It’s happening! It’s finally here! Well, it will be here tomorrow, at any rate… THANKSGIVING!!
Thanksgiving 2009 – Photo by Ben
I love this holiday. Yes, Christmas still holds the #1 spot in my holiday-lovin’ heart, but Thanksgiving rings in at a close second. After all, it’s an entire day dedicated pretty much to food! And to being thankful… but also, FOOD!
Goodness knows I do love me some turkey (I’ve used Alton Brown’s Good Eats Turkey recipe for the past two years and it’s been a delicious hit each time!), but Thanksgiving dinner for me is really all about the sides.
This year’s feast will include smashed potatoes, green beans, roasted butternut squash, bacon & maple roasted brussels sprouts, homemade cranberry sauce, gravy, and maybe some sort of healthified stuffing.
Dessert doesn’t hurt either. Ania‘s got dessert covered for tomorrow, and this year’s celebration may be scaled down a bit in terms of size ’cause it’s just the two of us (or not! After all, it’s about the leftovers too!) but there will be no scaling down the flavor! Mmm, so much epic goodness, both for us and for these moochers, who will be getting a Thanksgiving Feast of their very own:
Photo by Ben
Okay, for realsies though. All talk of pumpkin pie and delicious side dishes aside, I do have a lot to be thankful for. I have a good life, great friends, amazing dogs, and I am about 300x healthier right now than I have been during any holiday season since the age of 10. Despite my lackluster month so far, things are getting better. I recognize that the holiday season tends to be a weight loser’s worst nightmare, but I’m just trying to keep it all in perspective and remind myself that a few pounds are never worth being miserable over.
I’m trying to remind myself that it’s okay to take a break, to need to take a step back and just breathe. That I’ve already come a long way, and even though I’m not “there” yet, it’s really only a matter of time. The weight loss will eventually progress, my goals will be met, and my heart will go on. Right now, though, I can just be. Call it my mental reboot, temporary and guilt-free. This doesn’t mean I’m charging into the holidays with reckless abandon, or that I’m going to backslide. It just means that I’m going to stop beating myself up for not wanting to try so hard right now. Hopefully, even if you are someone who doesn’t agree with that, you can respect it.

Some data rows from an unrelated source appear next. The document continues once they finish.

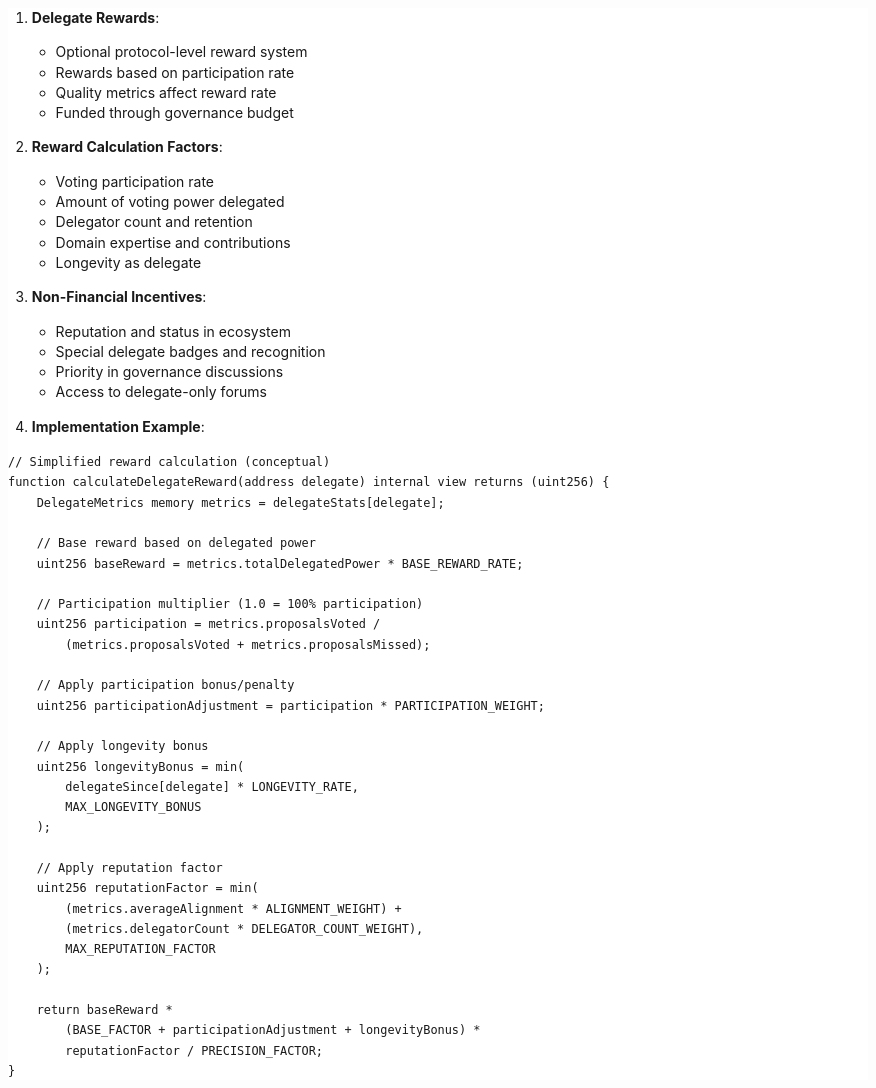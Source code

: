 1. **Delegate Rewards**:
   - Optional protocol-level reward system
   - Rewards based on participation rate
   - Quality metrics affect reward rate
   - Funded through governance budget

2. **Reward Calculation Factors**:
   - Voting participation rate
   - Amount of voting power delegated
   - Delegator count and retention
   - Domain expertise and contributions
   - Longevity as delegate

3. **Non-Financial Incentives**:
   - Reputation and status in ecosystem
   - Special delegate badges and recognition
   - Priority in governance discussions
   - Access to delegate-only forums

4. **Implementation Example**:

```solidity
// Simplified reward calculation (conceptual)
function calculateDelegateReward(address delegate) internal view returns (uint256) {
    DelegateMetrics memory metrics = delegateStats[delegate];
    
    // Base reward based on delegated power
    uint256 baseReward = metrics.totalDelegatedPower * BASE_REWARD_RATE;
    
    // Participation multiplier (1.0 = 100% participation)
    uint256 participation = metrics.proposalsVoted / 
        (metrics.proposalsVoted + metrics.proposalsMissed);
    
    // Apply participation bonus/penalty
    uint256 participationAdjustment = participation * PARTICIPATION_WEIGHT;
    
    // Apply longevity bonus
    uint256 longevityBonus = min(
        delegateSince[delegate] * LONGEVITY_RATE,
        MAX_LONGEVITY_BONUS
    );
    
    // Apply reputation factor
    uint256 reputationFactor = min(
        (metrics.averageAlignment * ALIGNMENT_WEIGHT) + 
        (metrics.delegatorCount * DELEGATOR_COUNT_WEIGHT),
        MAX_REPUTATION_FACTOR
    );
    
    return baseReward * 
        (BASE_FACTOR + participationAdjustment + longevityBonus) *
        reputationFactor / PRECISION_FACTOR;
}
```
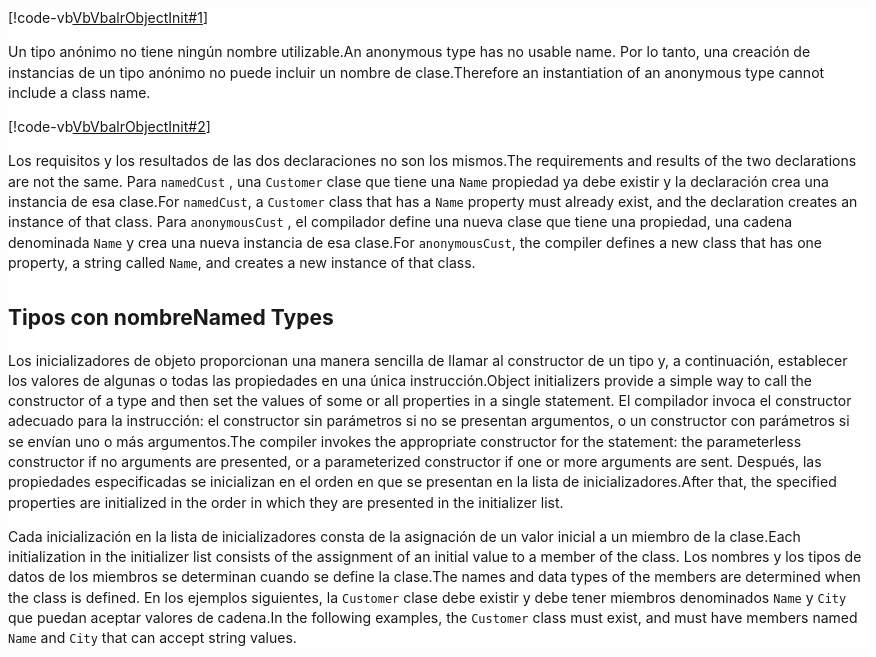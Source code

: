  [!code-vb[VbVbalrObjectInit#1](~/samples/snippets/visualbasic/VS_Snippets_VBCSharp/VbVbalrObjectInit/VB/Class1.vb#1)]  
  
 <span data-ttu-id="b22b6-111">Un tipo anónimo no tiene ningún nombre utilizable.</span><span class="sxs-lookup"><span data-stu-id="b22b6-111">An anonymous type has no usable name.</span></span> <span data-ttu-id="b22b6-112">Por lo tanto, una creación de instancias de un tipo anónimo no puede incluir un nombre de clase.</span><span class="sxs-lookup"><span data-stu-id="b22b6-112">Therefore an instantiation of an anonymous type cannot include a class name.</span></span>  
  
 [!code-vb[VbVbalrObjectInit#2](~/samples/snippets/visualbasic/VS_Snippets_VBCSharp/VbVbalrObjectInit/VB/Class1.vb#2)]  
  
 <span data-ttu-id="b22b6-113">Los requisitos y los resultados de las dos declaraciones no son los mismos.</span><span class="sxs-lookup"><span data-stu-id="b22b6-113">The requirements and results of the two declarations are not the same.</span></span> <span data-ttu-id="b22b6-114">Para `namedCust` , una `Customer` clase que tiene una `Name` propiedad ya debe existir y la declaración crea una instancia de esa clase.</span><span class="sxs-lookup"><span data-stu-id="b22b6-114">For `namedCust`, a `Customer` class that has a `Name` property must already exist, and the declaration creates an instance of that class.</span></span> <span data-ttu-id="b22b6-115">Para `anonymousCust` , el compilador define una nueva clase que tiene una propiedad, una cadena denominada `Name` y crea una nueva instancia de esa clase.</span><span class="sxs-lookup"><span data-stu-id="b22b6-115">For `anonymousCust`, the compiler defines a new class that has one property, a string called `Name`, and creates a new instance of that class.</span></span>  
  
## <a name="named-types"></a><span data-ttu-id="b22b6-116">Tipos con nombre</span><span class="sxs-lookup"><span data-stu-id="b22b6-116">Named Types</span></span>  

 <span data-ttu-id="b22b6-117">Los inicializadores de objeto proporcionan una manera sencilla de llamar al constructor de un tipo y, a continuación, establecer los valores de algunas o todas las propiedades en una única instrucción.</span><span class="sxs-lookup"><span data-stu-id="b22b6-117">Object initializers provide a simple way to call the constructor of a type and then set the values of some or all properties in a single statement.</span></span> <span data-ttu-id="b22b6-118">El compilador invoca el constructor adecuado para la instrucción: el constructor sin parámetros si no se presentan argumentos, o un constructor con parámetros si se envían uno o más argumentos.</span><span class="sxs-lookup"><span data-stu-id="b22b6-118">The compiler invokes the appropriate constructor for the statement: the parameterless constructor if no arguments are presented, or a parameterized constructor if one or more arguments are sent.</span></span> <span data-ttu-id="b22b6-119">Después, las propiedades especificadas se inicializan en el orden en que se presentan en la lista de inicializadores.</span><span class="sxs-lookup"><span data-stu-id="b22b6-119">After that, the specified properties are initialized in the order in which they are presented in the initializer list.</span></span>  
  
 <span data-ttu-id="b22b6-120">Cada inicialización en la lista de inicializadores consta de la asignación de un valor inicial a un miembro de la clase.</span><span class="sxs-lookup"><span data-stu-id="b22b6-120">Each initialization in the initializer list consists of the assignment of an initial value to a member of the class.</span></span> <span data-ttu-id="b22b6-121">Los nombres y los tipos de datos de los miembros se determinan cuando se define la clase.</span><span class="sxs-lookup"><span data-stu-id="b22b6-121">The names and data types of the members are determined when the class is defined.</span></span> <span data-ttu-id="b22b6-122">En los ejemplos siguientes, la `Customer` clase debe existir y debe tener miembros denominados `Name` y `City` que puedan aceptar valores de cadena.</span><span class="sxs-lookup"><span data-stu-id="b22b6-122">In the following examples, the `Customer` class must exist, and must have members named `Name` and `City` that can accept string values.</span></span>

November 2009 vs. November 2011
Last Thanksgiving I ran my first 5K. It was the furthest distance I had run since… um, ever. I was still hovering around 220 lbs, and it was a feat I didn’t think I was capable of completing. Luckily, I (as usual) was wrong! I ran those 3.1 miles and here I am, only a year later, gearing up to conquer a 15K in a week. I’m not going to be able to run the entire thing, I know that. But I’m going to be able to say that I finished a 9.3 mile race and that I have lost 60 lbs and I am thankful for that.
What’s one thing on your Thanksgiving menu this year?